True diversity and inclusion is about more than gender

Today we celebrate the influence of a world-renowned mathematician who is credited with being the world’s first computer programmer. Working with another early computer pioneer, Ada Lovelace created the first known algorithm and, as a result, made a significant contribution to the world of technology.

The fact that Ada was a woman should be irrelevant.

But alas, gender still is an issue, as evidenced by the fact that only a small percentage of girls take STEM subjects (science, technology, engineering or math) at school.
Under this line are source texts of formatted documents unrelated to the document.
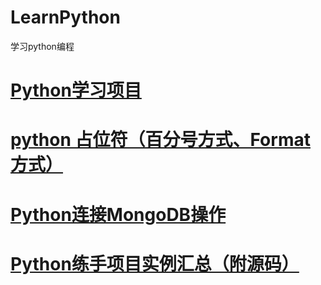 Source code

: # LearnPython
学习python编程
# <a href="https://github.com/geekcomputers/Python">Python学习项目</a>
# <a href="https://blog.csdn.net/tz_zs/article/details/78228542">python 占位符（百分号方式、Format 方式）</a>
# <a href="https://www.yiibai.com/mongodb/mongodb_python.html">Python连接MongoDB操作</a>
# <a href="https://zhuanlan.zhihu.com/p/347462010">Python练手项目实例汇总（附源码）</a>


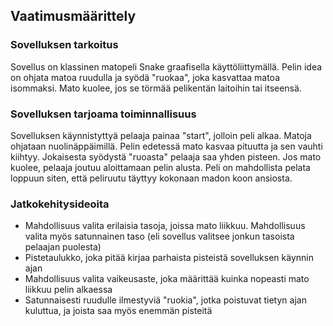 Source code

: 
## Vaatimusmäärittely
### Sovelluksen tarkoitus
Sovellus on klassinen matopeli Snake graafisella käyttöliittymällä. Pelin idea on ohjata matoa ruudulla ja syödä "ruokaa", joka kasvattaa matoa isommaksi. Mato kuolee, jos se törmää pelikentän laitoihin tai itseensä.
### Sovelluksen tarjoama toiminnallisuus
Sovelluksen käynnistyttyä pelaaja painaa "start", jolloin peli alkaa. Matoja ohjataan nuolinäppäimillä. Pelin edetessä mato kasvaa pituutta ja sen vauhti kiihtyy. Jokaisesta syödystä "ruoasta" pelaaja saa yhden pisteen. Jos mato kuolee, pelaaja joutuu aloittamaan pelin alusta. Peli on mahdollista pelata loppuun siten, että peliruutu täyttyy kokonaan madon koon ansiosta.

### Jatkokehitysideoita
- Mahdollisuus valita erilaisia tasoja, joissa mato liikkuu. Mahdollisuus valita myös satunnainen taso (eli sovellus valitsee jonkun tasoista pelaajan puolesta)
- Pistetaulukko, joka pitää kirjaa parhaista pisteistä sovelluksen käynnin ajan
- Mahdollisuus valita vaikeusaste, joka määrittää kuinka nopeasti mato liikkuu pelin alkaessa
- Satunnaisesti ruudulle ilmestyviä "ruokia", jotka poistuvat tietyn ajan kuluttua, ja joista saa myös enemmän pisteitä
Thankfully this is changing but so much work is needed before we can reach true gender parity within the education system and in organizations.

I look forward to the day when future generations will celebrate her contribution without needing to reinforce that she is a woman, just a great mathematician.

Today, Ada Lovelace is an inspirational figure for women young and old, which is why we are pleased to be a sponsor of Ada Lovelace Day. Our colleagues in Shanghai, Noida, Sophia, Trondheim, Lund, Boston, Austin, Sheffield, Bangalore, San Jose, Budapest and Cambridge are hosting educational outreach activities in honor of Ada, inspiring students to get into tech.

While we celebrate women in STEM, we also want to use today as an opportunity to talk about the wider topic of diversity and inclusion (D&I) and why it is important to ARM’s culture.